We can easily see that the RB7 is in fact running a high rake angle. The rear end of the car is much higher than the front end.
The rake itself is fundamental to a car's aerodynamic specification. With a car that's higher at the rear, the aerodynamic centre of pressure can be further forward at lower speeds, which will help reduce low-speed understeer. As the car speeds up, the rear will lower itself and if the diffuser works correctly then the centre of pressure will move rearward, making the car more stable in fast corners.
The optimum rake will vary from circuit to circuit, but in my experience, by having a rake change ratio of less than 3:1 (in other words, if the front suspension compresses around 10mm, the rear should compress around 30mm), then the car will not perform as well as it potentially could and you could only counter-act that by running your car stiffer and sacrificing a bit of mechanical grip and suspension compliance.

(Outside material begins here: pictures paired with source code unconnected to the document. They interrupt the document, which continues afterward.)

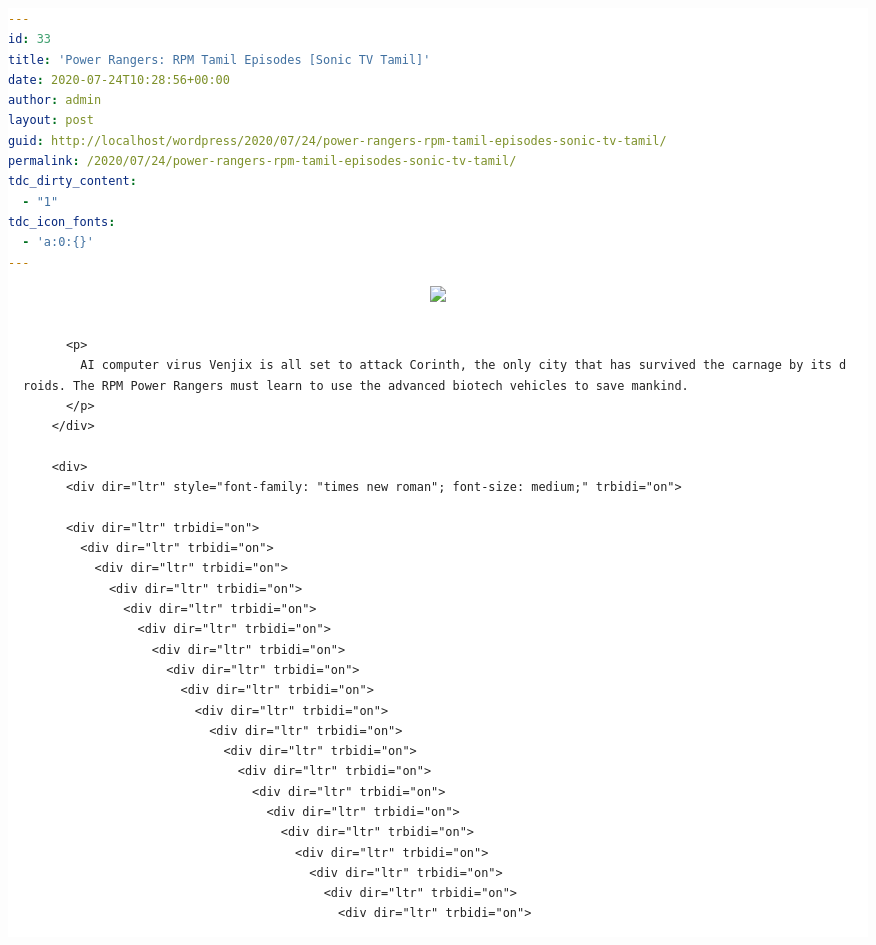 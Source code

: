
 ```yaml
---
id: 33
title: 'Power Rangers: RPM Tamil Episodes [Sonic TV Tamil]'
date: 2020-07-24T10:28:56+00:00
author: admin
layout: post
guid: http://localhost/wordpress/2020/07/24/power-rangers-rpm-tamil-episodes-sonic-tv-tamil/
permalink: /2020/07/24/power-rangers-rpm-tamil-episodes-sonic-tv-tamil/
tdc_dirty_content:
  - "1"
tdc_icon_fonts:
  - 'a:0:{}'
---
```

</p> 

<div class="separator" style="clear: both; text-align: center;">
  <a href="https://1.bp.blogspot.com/-OxGOlEg3BxQ/Xxqrkm_IhHI/AAAAAAAABDc/w3z8jmg78BYJQMYdtdHQ9zytqHR6jzSUwCLcBGAsYHQ/s1024/147c1ceea6862aa29747f8928f115c64.jpg" style="margin-left: 1em; margin-right: 1em;"><img border="0" data-original-height="578" data-original-width="1024" src="https://1.bp.blogspot.com/-OxGOlEg3BxQ/Xxqrkm_IhHI/AAAAAAAABDc/w3z8jmg78BYJQMYdtdHQ9zytqHR6jzSUwCLcBGAsYHQ/d/147c1ceea6862aa29747f8928f115c64.jpg" /></a>
</div>

<div class="separator" style="clear: both; text-align: center;">
  <div class="mod" data-hveid="CAYQAA" data-md="50" data-ved="2ahUKEwjawY-py-XqAhVD4jgGHS5RDgMQkCkwKXoECAYQAA" lang="" style="background-color: white; clear: none; font-family: arial, sans-serif; font-size: 14px; padding-left: 15px; padding-right: 15px; text-align: left;">
    <div class="PZPZlf hb8SAc" data-attrid="description" data-hveid="CAYQAQ" data-ved="2ahUKEwjawY-py-XqAhVD4jgGHS5RDgMQziAoADApegQIBhAB" style="margin: 13px 0px; overflow: hidden;">
      <div jsaction="desclink:c0XUbe;rcuQ6b:npT2md" jscontroller="DGEKAc">
        <div class="kno-rdesc" jsaction="sngtp:c0XUbe;tp_btn:c0XUbe;rcuQ6b:npT2md" jscontroller="DGEKAc" style="color: #222222;">
          <h2 class="Uo8X3b" style="clip: rect(1px, 1px, 1px, 1px); height: 1px; margin: 0px; overflow: hidden; padding: 0px; position: absolute; white-space: nowrap; width: 1px; z-index: -1000;">
            Description
          </h2>
          
          <p>
            AI computer virus Venjix is all set to attack Corinth, the only city that has survived the carnage by its droids. The RPM Power Rangers must learn to use the advanced biotech vehicles to save mankind.
          </p>
        </div>
        
        <div>
          <div dir="ltr" style="font-family: "times new roman"; font-size: medium;" trbidi="on"> 
          
          <div dir="ltr" trbidi="on">
            <div dir="ltr" trbidi="on">
              <div dir="ltr" trbidi="on">
                <div dir="ltr" trbidi="on">
                  <div dir="ltr" trbidi="on">
                    <div dir="ltr" trbidi="on">
                      <div dir="ltr" trbidi="on">
                        <div dir="ltr" trbidi="on">
                          <div dir="ltr" trbidi="on">
                            <div dir="ltr" trbidi="on">
                              <div dir="ltr" trbidi="on">
                                <div dir="ltr" trbidi="on">
                                  <div dir="ltr" trbidi="on">
                                    <div dir="ltr" trbidi="on">
                                      <div dir="ltr" trbidi="on">
                                        <div dir="ltr" trbidi="on">
                                          <div dir="ltr" trbidi="on">
                                            <div dir="ltr" trbidi="on">
                                              <div dir="ltr" trbidi="on">
                                                <div dir="ltr" trbidi="on"> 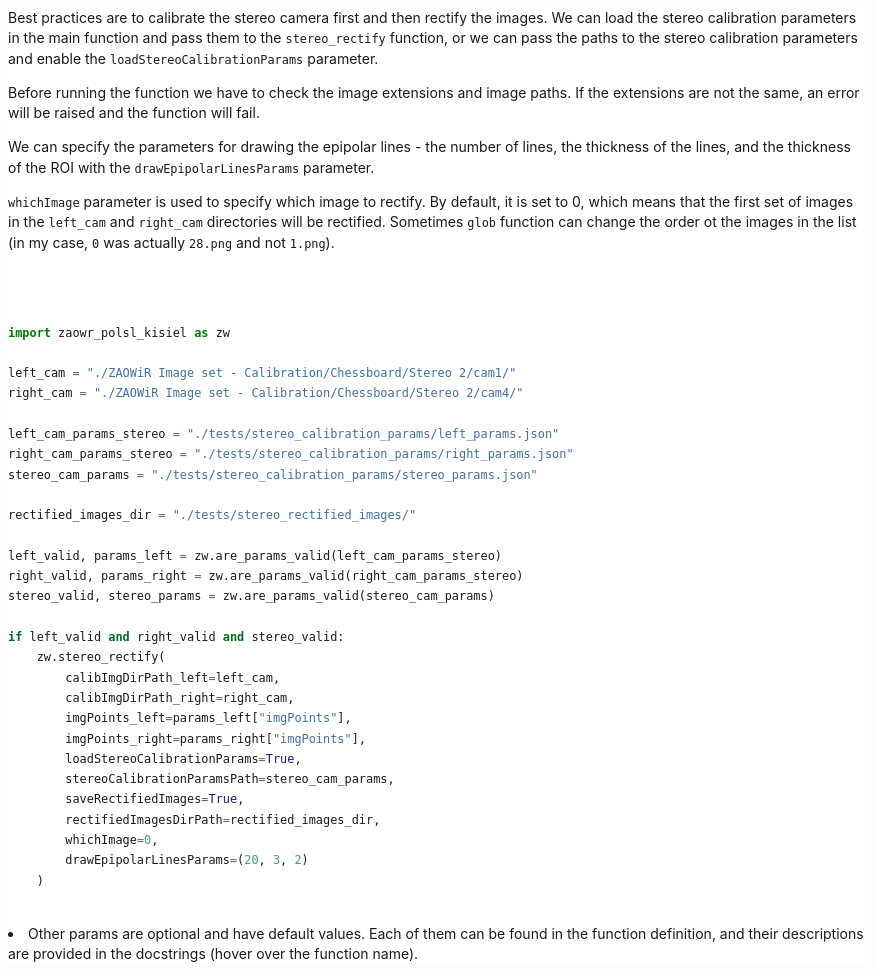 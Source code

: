 Best practices are to calibrate the stereo camera first and then rectify the images. We can load the stereo calibration parameters in the main function and pass them to the `stereo_rectify` function, or we can pass the paths to the stereo calibration parameters and enable the `loadStereoCalibrationParams` parameter. 

Before running the function we have to check the image extensions and image paths. If the extensions are not the same, an error will be raised and the function will fail.

We can specify the parameters for drawing the epipolar lines - the number of lines, the thickness of the lines, and the thickness of the ROI with the `drawEpipolarLinesParams` parameter.

`whichImage` parameter is used to specify which image to rectify. By default, it is set to 0, which means that the first set of images in the `left_cam` and `right_cam` directories will be rectified. Sometimes `glob` function can change the order ot the images in the list (in my case, `0` was actually `28.png` and not `1.png`).

<br/>
<br/>

```python
import zaowr_polsl_kisiel as zw

left_cam = "./ZAOWiR Image set - Calibration/Chessboard/Stereo 2/cam1/"
right_cam = "./ZAOWiR Image set - Calibration/Chessboard/Stereo 2/cam4/"

left_cam_params_stereo = "./tests/stereo_calibration_params/left_params.json"
right_cam_params_stereo = "./tests/stereo_calibration_params/right_params.json"
stereo_cam_params = "./tests/stereo_calibration_params/stereo_params.json"

rectified_images_dir = "./tests/stereo_rectified_images/"

left_valid, params_left = zw.are_params_valid(left_cam_params_stereo)
right_valid, params_right = zw.are_params_valid(right_cam_params_stereo)
stereo_valid, stereo_params = zw.are_params_valid(stereo_cam_params)

if left_valid and right_valid and stereo_valid:
    zw.stereo_rectify(
        calibImgDirPath_left=left_cam,
        calibImgDirPath_right=right_cam,
        imgPoints_left=params_left["imgPoints"],
        imgPoints_right=params_right["imgPoints"],
        loadStereoCalibrationParams=True,
        stereoCalibrationParamsPath=stereo_cam_params,
        saveRectifiedImages=True,
        rectifiedImagesDirPath=rectified_images_dir,
        whichImage=0,
        drawEpipolarLinesParams=(20, 3, 2)
    )
```

<br/>
</li>
<li> Other params are optional and have default values. Each of them can be found in the function definition, and their descriptions are provided in the docstrings (hover over the function name).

If the front ride height of both the Red Bull and the McLaren were, for example, 25mm, and Red Bull ran a 75mm rear ride height compared to a McLaren 50mm rear ride height, that would give it a 25mm difference in rake.

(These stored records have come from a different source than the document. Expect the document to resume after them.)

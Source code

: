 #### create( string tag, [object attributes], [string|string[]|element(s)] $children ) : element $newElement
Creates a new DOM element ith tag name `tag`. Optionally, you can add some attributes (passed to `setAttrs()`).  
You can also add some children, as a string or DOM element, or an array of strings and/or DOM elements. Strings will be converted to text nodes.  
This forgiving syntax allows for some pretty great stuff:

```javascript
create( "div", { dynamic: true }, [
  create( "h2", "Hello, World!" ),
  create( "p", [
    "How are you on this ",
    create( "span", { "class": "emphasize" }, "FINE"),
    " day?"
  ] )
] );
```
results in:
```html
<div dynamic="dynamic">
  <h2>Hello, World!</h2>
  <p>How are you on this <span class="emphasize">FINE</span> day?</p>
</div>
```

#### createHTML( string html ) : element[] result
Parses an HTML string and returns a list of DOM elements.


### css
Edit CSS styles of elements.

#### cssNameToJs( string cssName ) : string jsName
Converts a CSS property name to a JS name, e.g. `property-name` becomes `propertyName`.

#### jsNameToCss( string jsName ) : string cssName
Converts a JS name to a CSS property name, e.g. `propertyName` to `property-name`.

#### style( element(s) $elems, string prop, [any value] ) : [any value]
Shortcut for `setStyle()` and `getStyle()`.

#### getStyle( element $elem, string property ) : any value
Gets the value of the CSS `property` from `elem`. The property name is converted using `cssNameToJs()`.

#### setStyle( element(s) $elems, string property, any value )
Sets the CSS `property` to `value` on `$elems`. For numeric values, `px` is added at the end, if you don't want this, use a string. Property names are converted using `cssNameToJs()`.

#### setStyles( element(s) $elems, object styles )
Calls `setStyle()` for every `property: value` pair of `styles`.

Considering that the wheelbase is around the three-metre mark and that the front wing leading edge is about one meter in front of the front wheel centre line, this means the front wing of the Red Bull will start life about 8mm lower than the McLaren.
As the principle outlined suggest, this will create more front downforce at low speed.
If a Red Bull is running a 3:1 stiffness ratio and a McLaren – because of its lower rear ride height – is running a 2:1 stiffness ratio, then at high speed the front wing will end up at approximately more or less the same height. Other than that, Red Bull has better boffins than McLaren and in optimizing the wing lay-up they have an advantage all the way through the speed range.
The art of copying
Red Bull car on the track at speed
Red Bull car in the pits
It won't be easy for rival teams to copy Red Bull's wing and just find a few tenths of a second straight away. I guarantee that if you put a Red Bull front wing on any other F1 car in a wind tunnel, it would be worse than that team's current configuration.
That's because it's not just the wing that makes the Red Bull the best car aerodynamically, it's the whole aero philosophy of the car, with everything working in sync with each other.
Designers and engineers are intelligent enough to know this, and I believe that this is the reason why nobody has tried to copy Red Bull so far.
All the FIA tests have proved that the Red Bull front wing is totally legal, despite what rival teams believe. As long as this continues to be the case, it's time for the other teams to stop bitching about it and just accept that Red Bull has done a much better job than them.